Without a discussion on this idea of the inner self, the battle against evil—which is the creeping fascism to some and to others misogyny, and so on—is inadequate and a losing game. The need for a battle of each individual with their own self must be realised. For, at least a part of that self, which invariably gets distorted in the course of socialisation, needs to be brought it in tune with itself. One could call it, as Max Weber has, “salvation”, or one could refer to it as aesthetics of the self, but this is a lonely battle against inner loneliness.
To return to the dynamics of majoritarianism, its leaders and strategies also represent a certain kind of self. This self has something in common with us all. Michel Foucault has referred to this phenomenon as the “fascism in us all”, while critical theorist Theodore Adorno has talked about how totalitarians tap into the mass psyche using their own psychological fragilities. What makes such leaders “strong” is their resolve to make instrumental use of their insights into those vulnerabilities, and their simultaneous hatred of them.

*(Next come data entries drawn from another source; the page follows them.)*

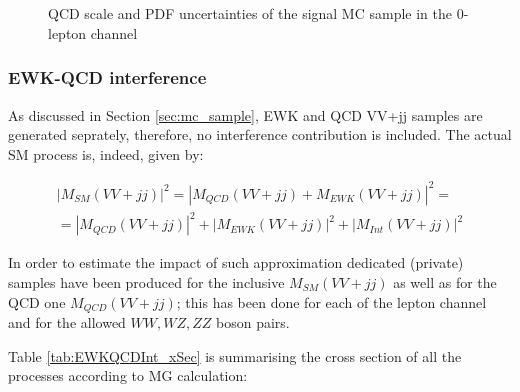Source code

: \begin{figure}[ht]
        \centering
    	\\
    	\\
        \caption{QCD scale and PDF uncertainties of the signal MC sample in the 0-lepton channel}
    \label{fig:SigTheoUnc0Lep}
\end{figure}


\clearpage
\subsubsection{EWK-QCD interference}
\label{subsec:sig_uncer_interf}

As discussed in Section \ref{sec:mc_sample},
EWK and QCD VV+jj samples are generated seprately, therefore, no interference contribution is included.
The actual SM process is, indeed, given by:

\begin{equation}
    \begin{split}
        | M_{SM}(VV+jj) |^2 = | M_{QCD}(VV+jj) + M_{EWK}(VV+jj) |^2 =
                        \\ = |M_{QCD}(VV+jj)|^2 + |M_{EWK}(VV+jj)|^2 + |M_{Int}(VV+jj)|^2
    \end{split}
\end{equation}

In order to estimate the impact of such approximation dedicated (private) samples have been produced
for the inclusive $M_{SM}(VV+jj)$ as well as for the QCD one $M_{QCD}(VV+jj)$; 
this has been done for each of the lepton channel and for the allowed $WW, WZ, ZZ$ boson pairs.

Table \ref{tab:EWKQCDInt_xSec} is summarising the cross section of all the processes according to MG calculation:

In other words, a “strongman” might come across as a narcissist, but in reality, he (or she) suffers from self-hatred. It is this self-loathing inner self that creates and reproduces fear. This is not just a fear of mere physical harm. It also ensconces how we really feel about ourselves, and our fear that others will come to learn of it. Civil rights activist K Balagopal had once remarked that human beings can be dishonest with others and create images and lies but it’s very difficult to be dishonest with one’s own self.
Fear has two conjoined dimensions: the terror of being insulted and of loneliness. How we perceive being insulted is closely linked to the issue of trust. Those with a poor sense of self and trust feel a high quotient of insult. Yet, often, the problem is that a lower ability to trust leads to a stronger sense of insult, and when the feeling of being insulted gets stronger, it leads to hyper loss of trust. Bertrand Russel had once said that those who suffer from pervasive sense of lack of feeling loved, are in actuality not loved in the world. Those who are confident, and less dependent on others, end up getting more attention and love.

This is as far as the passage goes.